It has been a while since I have had the time to join in with the TWD members. There are so many reasons that I haven’t participated, from the fact that I am not happy with my tiny oven (so tiny that I can only bake 2 quarter sized sheet pans at a time and they do not bake evenly), to the complete lack of light in my house (natural light that flows in, not actual lights), so let’s just say that I haven’t really felt like joining in on the fun. After fighting with it all for 2 years, I have figured a few things out and I finally found my spot in the house for photos; of course, this could all change if I make the changes here that I am hoping to make.
So how do they taste?

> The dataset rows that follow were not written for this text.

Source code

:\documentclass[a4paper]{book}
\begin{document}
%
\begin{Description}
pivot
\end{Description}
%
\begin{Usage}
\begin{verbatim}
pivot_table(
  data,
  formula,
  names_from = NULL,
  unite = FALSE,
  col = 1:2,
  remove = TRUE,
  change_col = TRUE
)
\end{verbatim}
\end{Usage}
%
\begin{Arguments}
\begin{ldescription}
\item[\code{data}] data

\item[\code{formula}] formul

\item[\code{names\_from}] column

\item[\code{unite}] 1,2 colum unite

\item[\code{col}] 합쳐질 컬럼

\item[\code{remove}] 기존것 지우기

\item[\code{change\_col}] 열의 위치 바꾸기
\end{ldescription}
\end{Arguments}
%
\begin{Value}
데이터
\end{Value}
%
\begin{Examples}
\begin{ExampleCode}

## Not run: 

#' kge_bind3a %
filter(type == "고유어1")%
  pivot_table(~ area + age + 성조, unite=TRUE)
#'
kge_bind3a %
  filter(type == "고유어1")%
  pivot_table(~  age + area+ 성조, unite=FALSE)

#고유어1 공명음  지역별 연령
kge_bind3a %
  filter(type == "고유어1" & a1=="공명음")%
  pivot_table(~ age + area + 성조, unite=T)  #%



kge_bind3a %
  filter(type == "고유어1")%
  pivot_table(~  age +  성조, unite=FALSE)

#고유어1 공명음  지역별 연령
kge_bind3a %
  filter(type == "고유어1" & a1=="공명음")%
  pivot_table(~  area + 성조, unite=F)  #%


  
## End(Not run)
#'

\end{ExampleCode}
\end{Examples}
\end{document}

The flavor is slightly floral from the use of vanilla and orange blossom extract but while the lemon zest still stands out, it is a bit more subtle than I expected. Semolina is the key to the sandy texture but not quite as obvious flavor wise, just be sure to use the right one! The almond flour is used raw rather than toasted and while it added a bit of texture and a slightly nutty flavor, it really wasn’t very obvious so I might try toasting it a bit first next time, and there will be a next time! Overall, this would not be my first choice but I was surprised and I can see making these again.

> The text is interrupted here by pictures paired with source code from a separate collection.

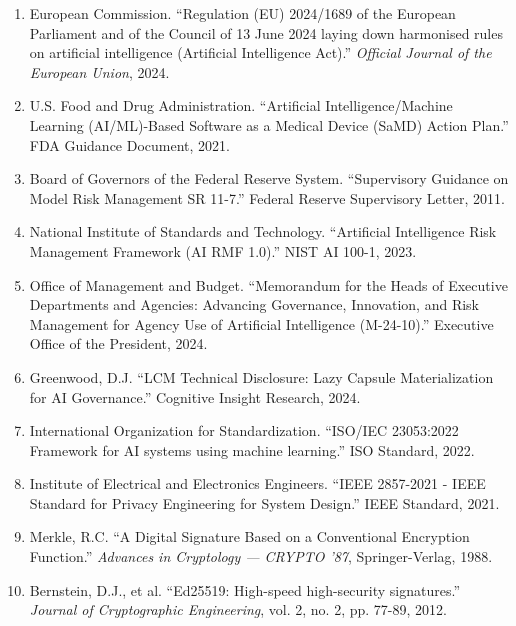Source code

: \documentclass[12pt,a4paper]{article}
\begin{document}
\begin{enumerate}
\item European Commission. ``Regulation (EU) 2024/1689 of the European Parliament and of the Council of 13 June 2024 laying down harmonised rules on artificial intelligence (Artificial Intelligence Act).'' \textit{Official Journal of the European Union}, 2024.

\item U.S. Food and Drug Administration. ``Artificial Intelligence/Machine Learning (AI/ML)-Based Software as a Medical Device (SaMD) Action Plan.'' FDA Guidance Document, 2021.

\item Board of Governors of the Federal Reserve System. ``Supervisory Guidance on Model Risk Management SR 11-7.'' Federal Reserve Supervisory Letter, 2011.

\item National Institute of Standards and Technology. ``Artificial Intelligence Risk Management Framework (AI RMF 1.0).'' NIST AI 100-1, 2023.

\item Office of Management and Budget. ``Memorandum for the Heads of Executive Departments and Agencies: Advancing Governance, Innovation, and Risk Management for Agency Use of Artificial Intelligence (M-24-10).'' Executive Office of the President, 2024.

\item Greenwood, D.J. ``LCM Technical Disclosure: Lazy Capsule Materialization for AI Governance.'' Cognitive Insight Research, 2024.

\item International Organization for Standardization. ``ISO/IEC 23053:2022 Framework for AI systems using machine learning.'' ISO Standard, 2022.

\item Institute of Electrical and Electronics Engineers. ``IEEE 2857-2021 - IEEE Standard for Privacy Engineering for System Design.'' IEEE Standard, 2021.

\item Merkle, R.C. ``A Digital Signature Based on a Conventional Encryption Function.'' \textit{Advances in Cryptology — CRYPTO '87}, Springer-Verlag, 1988.

\item Bernstein, D.J., et al. ``Ed25519: High-speed high-security signatures.'' \textit{Journal of Cryptographic Engineering}, vol. 2, no. 2, pp. 77-89, 2012.
\end{enumerate}
\end{document}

But enough about me, let’s talk about these cookies! What I love most about the book Dorie’s Cookies is the size of the recipes. It may sound like an odd thing to say but large recipes are really inconvenient in my kitchen. My oven is so small that I cannot put anything larger than 15 inches in it; 15 inches wide or 15 inches deep. This means that most standard sized cookie sheets will not fit and that leaves me with few options. What does fit is quarter sized sheet pans and then, only 2 at a time with about a dozen cookies on each pan. If I make a large number of cookies, I can spend an hour or more just baking them. This book eliminates that problem since most of the recipes are so small that I find I can usually get them baked in only two batches.

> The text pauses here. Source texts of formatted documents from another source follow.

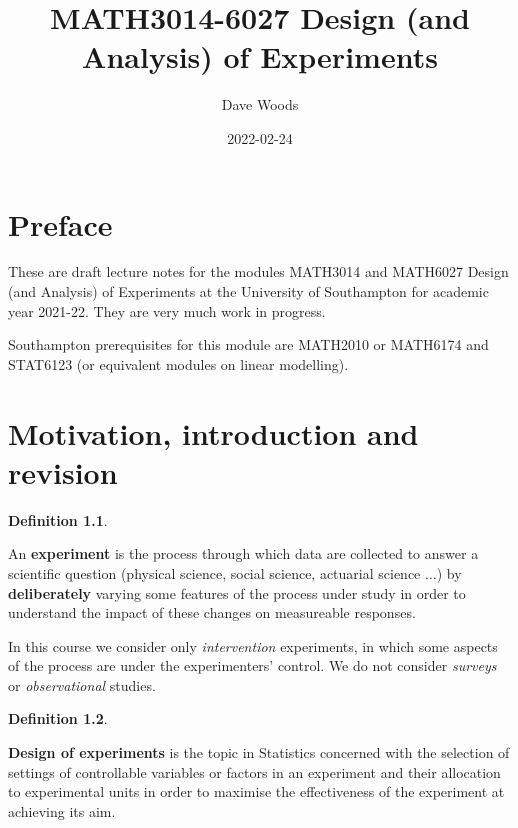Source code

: \documentclass[
]{book}
\title{MATH3014-6027 Design (and Analysis) of Experiments}
\author{Dave Woods}
\date{2022-02-24}
\theoremstyle{definition}
\newtheorem{definition}{Definition}[chapter]
\theoremstyle{definition}
\theoremstyle{definition}
\theoremstyle{definition}
\theoremstyle{remark}
\begin{document}
\maketitle

{
\setcounter{tocdepth}{1}
\tableofcontents
}
\hypertarget{preface}{%
\chapter*{Preface}\label{preface}}

These are draft lecture notes for the modules MATH3014 and MATH6027 Design (and Analysis) of Experiments at the University of Southampton for academic year 2021-22. They are very much work in progress.

Southampton prerequisites for this module are MATH2010 or MATH6174 and STAT6123 (or equivalent modules on linear modelling).

\newcommand{\bx}{\boldsymbol{x}}
\newcommand{\btheta}{\boldsymbol{\theta}}
\newcommand{\bbeta}{\boldsymbol{\beta}}
\newcommand{\bvarepsilon}{\boldsymbol{\varepsilon}}
\newcommand{\by}{\boldsymbol{y}}
\newcommand{\rT}{\mathrm{T}}
\newcommand{\Var}{\operatorname{Var}}
\newcommand{\bY}{\boldsymbol{y}}
\newcommand{\btau}{\boldsymbol{\tau}}

\hypertarget{intro}{%
\chapter{Motivation, introduction and revision}\label{intro}}

\begin{definition}
\protect\hypertarget{def:exp}{}\label{def:exp}

An \textbf{experiment} is the process through which data are collected to answer a scientific question (physical science, social science, actuarial science \(\dots\)) by \textbf{deliberately} varying some features of the process under study in order to understand the impact of these changes on measureable responses.

In this course we consider only \emph{intervention} experiments, in which some aspects of the process are under the experimenters' control. We do not consider \emph{surveys} or \emph{observational} studies.

\end{definition}

\begin{definition}
\protect\hypertarget{def:design}{}\label{def:design}

\textbf{Design of experiments} is the topic in Statistics concerned with the selection of settings of controllable variables or factors in an experiment and their allocation to experimental units in order to maximise the effectiveness of the experiment at achieving its aim.

\end{definition}
\end{document}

There is another advantage to small recipes, and not just the eating them all part; ingredients. It is a relatively small investment in the ingredients if the recipe is small and the ingredients are expensive. A huge plus in the “make these” column for me. It can also leave room for experimentation, something I think this particular recipe would be perfect for.
First, let’s talk about semolina. This flour is usually found in pasta and bread recipes and there are different types available. The one I keep in my freezer is a finely ground semola, imported from Italy and perfect for making semolina bread. It is not perfect for these cookies, it is so fine that it made the cookies a little denser than I would have liked. Purchase the semolina found in the imported food section or in a Middle Eastern market; it is slightly coarser and perfect for this recipe because it is a large part of the sandy texture that the cookies have.
Next, use a scoop to portion the dough; it will save you a bunch of time. The scoop I used was a #50 and it made 48 cookies which were slightly smaller than the recipe called for but I wanted them small. A #40 scoop would probably be the perfect size to reach the yield listed in the recipe.
Lastly, this recipe is one I like to call a blank slate or a jumping point. It is wonderful as is but easy to change. Not a lemon fan, use orange zest. Don’t have orange flower water, use vanilla or even rosewater. Want a different flavor altogether, sub hazelnut meal for the almond meal. The combinations go on and on. The point here, do not be afraid to make these with the ingredients that the recipe calls for but if you need to substitute ingredients, it will work-with the exception of the semolina; that goes a long way towards the final texture of the cookie and should not be changed.
The bottom line, buy the book and make the cookies, seriously, you won’t regret it. And if you are wondering, we never publish the recipes out of respect for the author, so you will need to buy or borrow the book to get it!